What will be the effects? In terms of direct physical effects, the answer bristles with unknowns. Assuming that the world population is 3 billion, U.N. scientists said they believe that current nuclear-bomb fallout accounts for between 400 and 2,000 leukemia cases a year (total: 150,000), as compared to 15,000 from natural radiation. Science is not yet sure how much radiation is needed to produce leukemia. The U.S. National Academy of Sciences estimates the threshold as 40 rem. If this is true, and if all bomb tests stop this year, said the U.N. report, then the ultimate total of fallout leukemia cases would be between 25,000 and 150.-000. (But should the threshold be as much as 400 rem. probably no leukemia cases could be caused by fallout whether the tests were stopped or not.)

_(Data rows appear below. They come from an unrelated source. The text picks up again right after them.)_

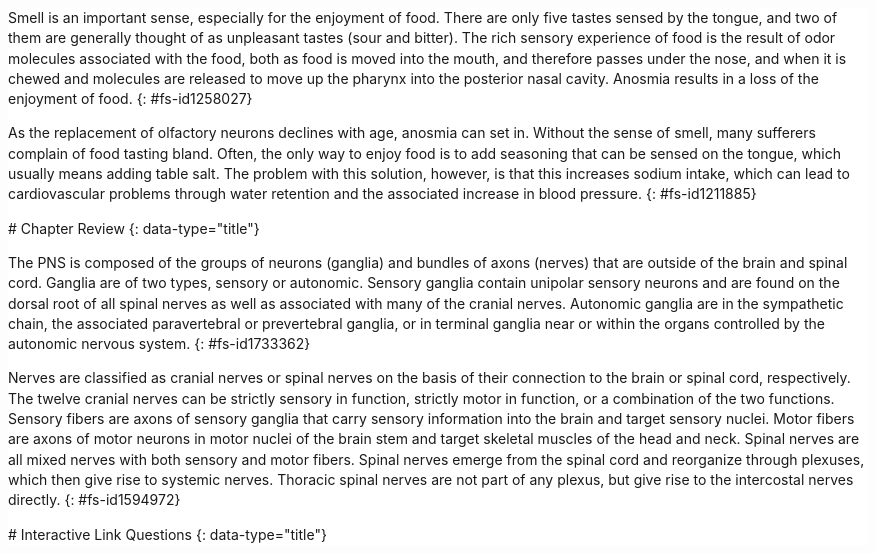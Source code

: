 Smell is an important sense, especially for the enjoyment of food. There
are only five tastes sensed by the tongue, and two of them are generally
thought of as unpleasant tastes (sour and bitter). The rich sensory
experience of food is the result of odor molecules associated with the
food, both as food is moved into the mouth, and therefore passes under
the nose, and when it is chewed and molecules are released to move up
the pharynx into the posterior nasal cavity. Anosmia results in a loss
of the enjoyment of food.
{: #fs-id1258027}

As the replacement of olfactory neurons declines with age, anosmia can
set in. Without the sense of smell, many sufferers complain of food
tasting bland. Often, the only way to enjoy food is to add seasoning
that can be sensed on the tongue, which usually means adding table salt.
The problem with this solution, however, is that this increases sodium
intake, which can lead to cardiovascular problems through water
retention and the associated increase in blood pressure.
{: #fs-id1211885}

</div>
</section>
</section>
<section data-depth="1" id="fs-id1733270" class="summary" markdown="1">
# Chapter Review
{: data-type="title"}

The PNS is composed of the groups of neurons (ganglia) and bundles of
axons (nerves) that are outside of the brain and spinal cord. Ganglia
are of two types, sensory or autonomic. Sensory ganglia contain unipolar
sensory neurons and are found on the dorsal root of all spinal nerves as
well as associated with many of the cranial nerves. Autonomic ganglia
are in the sympathetic chain, the associated paravertebral or
prevertebral ganglia, or in terminal ganglia near or within the organs
controlled by the autonomic nervous system.
{: #fs-id1733362}

Nerves are classified as cranial nerves or spinal nerves on the basis of
their connection to the brain or spinal cord, respectively. The twelve
cranial nerves can be strictly sensory in function, strictly motor in
function, or a combination of the two functions. Sensory fibers are
axons of sensory ganglia that carry sensory information into the brain
and target sensory nuclei. Motor fibers are axons of motor neurons in
motor nuclei of the brain stem and target skeletal muscles of the head
and neck. Spinal nerves are all mixed nerves with both sensory and motor
fibers. Spinal nerves emerge from the spinal cord and reorganize through
plexuses, which then give rise to systemic nerves. Thoracic spinal
nerves are not part of any plexus, but give rise to the intercostal
nerves directly.
{: #fs-id1594972}

</section>
<section data-depth="1" id="fs-id921424" class="interactive-exercise" markdown="1">
# Interactive Link Questions
{: data-type="title"}
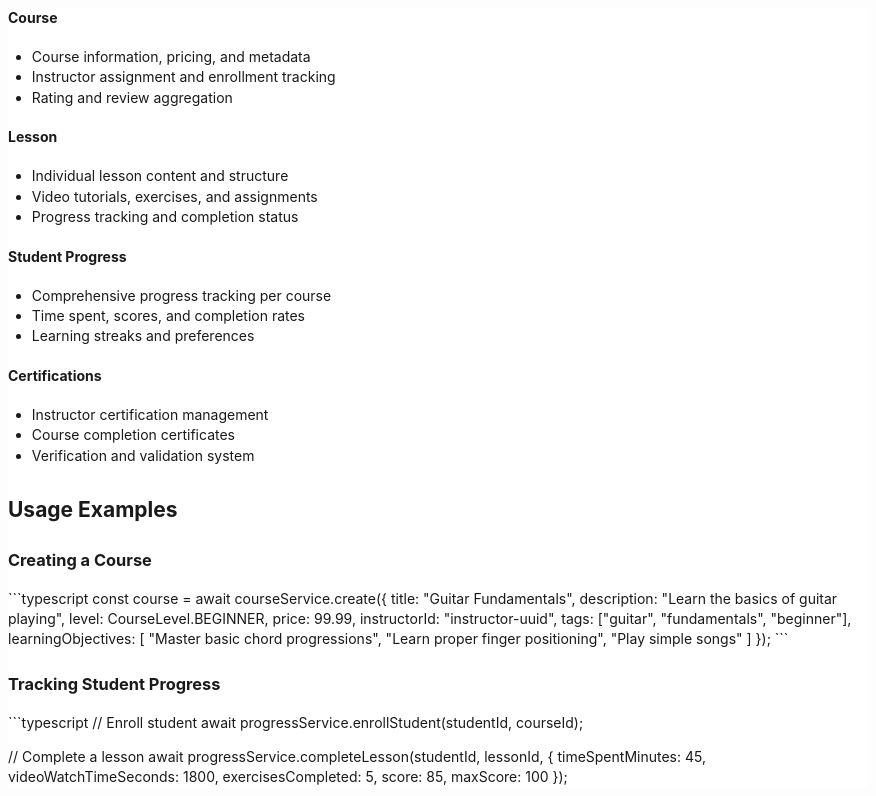 #### Course
- Course information, pricing, and metadata
- Instructor assignment and enrollment tracking
- Rating and review aggregation

#### Lesson
- Individual lesson content and structure
- Video tutorials, exercises, and assignments
- Progress tracking and completion status

#### Student Progress
- Comprehensive progress tracking per course
- Time spent, scores, and completion rates
- Learning streaks and preferences

#### Certifications
- Instructor certification management
- Course completion certificates
- Verification and validation system

## Usage Examples

### Creating a Course
\`\`\`typescript
const course = await courseService.create({
  title: "Guitar Fundamentals",
  description: "Learn the basics of guitar playing",
  level: CourseLevel.BEGINNER,
  price: 99.99,
  instructorId: "instructor-uuid",
  tags: ["guitar", "fundamentals", "beginner"],
  learningObjectives: [
    "Master basic chord progressions",
    "Learn proper finger positioning",
    "Play simple songs"
  ]
});
\`\`\`

### Tracking Student Progress
\`\`\`typescript
// Enroll student
await progressService.enrollStudent(studentId, courseId);

// Complete a lesson
await progressService.completeLesson(studentId, lessonId, {
  timeSpentMinutes: 45,
  videoWatchTimeSeconds: 1800,
  exercisesCompleted: 5,
  score: 85,
  maxScore: 100
});
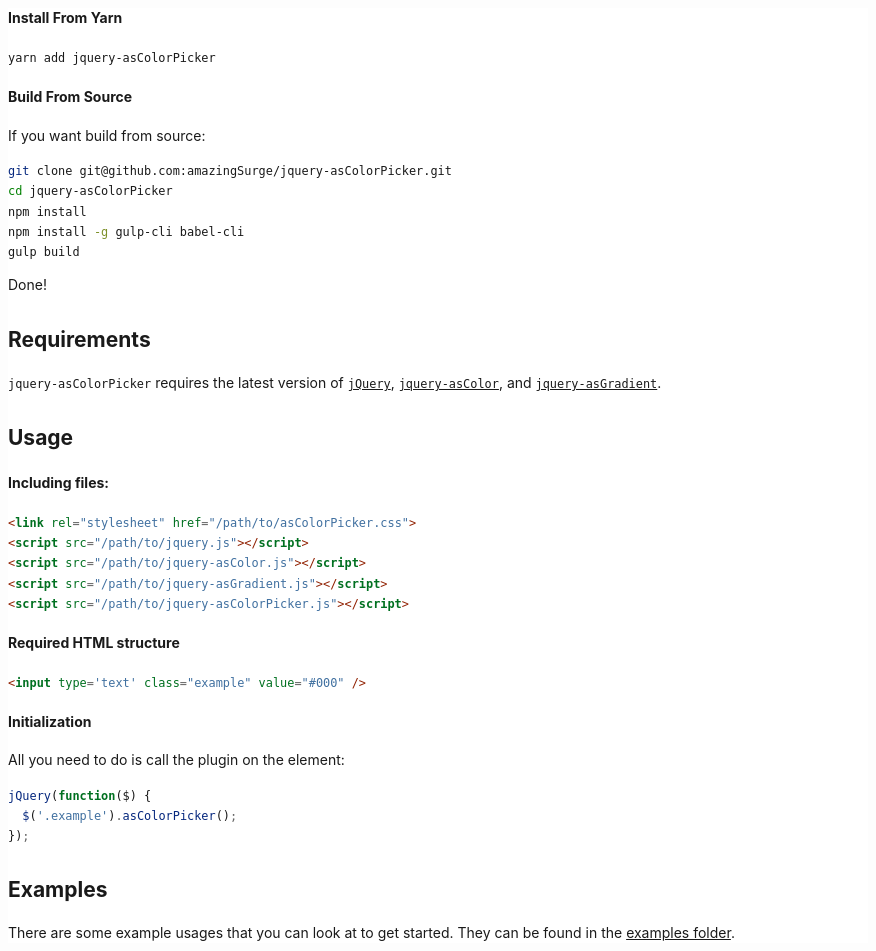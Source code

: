 #### Install From Yarn
```sh
yarn add jquery-asColorPicker
```

#### Build From Source
If you want build from source:

```sh
git clone git@github.com:amazingSurge/jquery-asColorPicker.git
cd jquery-asColorPicker
npm install
npm install -g gulp-cli babel-cli
gulp build
```

Done!

## Requirements
`jquery-asColorPicker` requires the latest version of [`jQuery`](https://jquery.com/download/), [`jquery-asColor`](https://github.com/amazingSurge/jquery-asColor), and [`jquery-asGradient`](https://github.com/amazingSurge/jquery-asGradient).

## Usage
#### Including files:

```html
<link rel="stylesheet" href="/path/to/asColorPicker.css">
<script src="/path/to/jquery.js"></script>
<script src="/path/to/jquery-asColor.js"></script>
<script src="/path/to/jquery-asGradient.js"></script>
<script src="/path/to/jquery-asColorPicker.js"></script>
```

#### Required HTML structure

```html
<input type='text' class="example" value="#000" />
```

#### Initialization
All you need to do is call the plugin on the element:

```javascript
jQuery(function($) {
  $('.example').asColorPicker(); 
});
```

## Examples
There are some example usages that you can look at to get started. They can be found in the
[examples folder](https://github.com/amazingSurge/jquery-asColorPicker/tree/master/examples).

Poorer Progeny. Much less uncertain are genetic effects. Said the report: "Exposure of gonads to even the smallest doses of ionizing radiations can give rise to mutant genes which accumulate, are transmissible to the progeny, and are considered to be, in general, harmful to the human race." Doubling the present human mutation rate would probably not lead to the race's extinction. But the scientists felt little doubt that any increase at all will lower the average of human intelligence and life expectancy.

For this fallout reading, the committee was praised as "thoroughgoing" by the AEC, which maintains that bomb tests are not critically dangerous. Praise flowed also from such AEC critics as New Mexico's Senator Clinton P. Anderson, vice chairman of the Joint Committee on Atomic Energy, who took the same report to mean that the AEC has "no place to go, no place to hide." The U.N. committee's own summation of the significance: "The knowledge that man's actions can impair his genetic inheritance . . . clearly emphasizes the responsibilities of the present generation."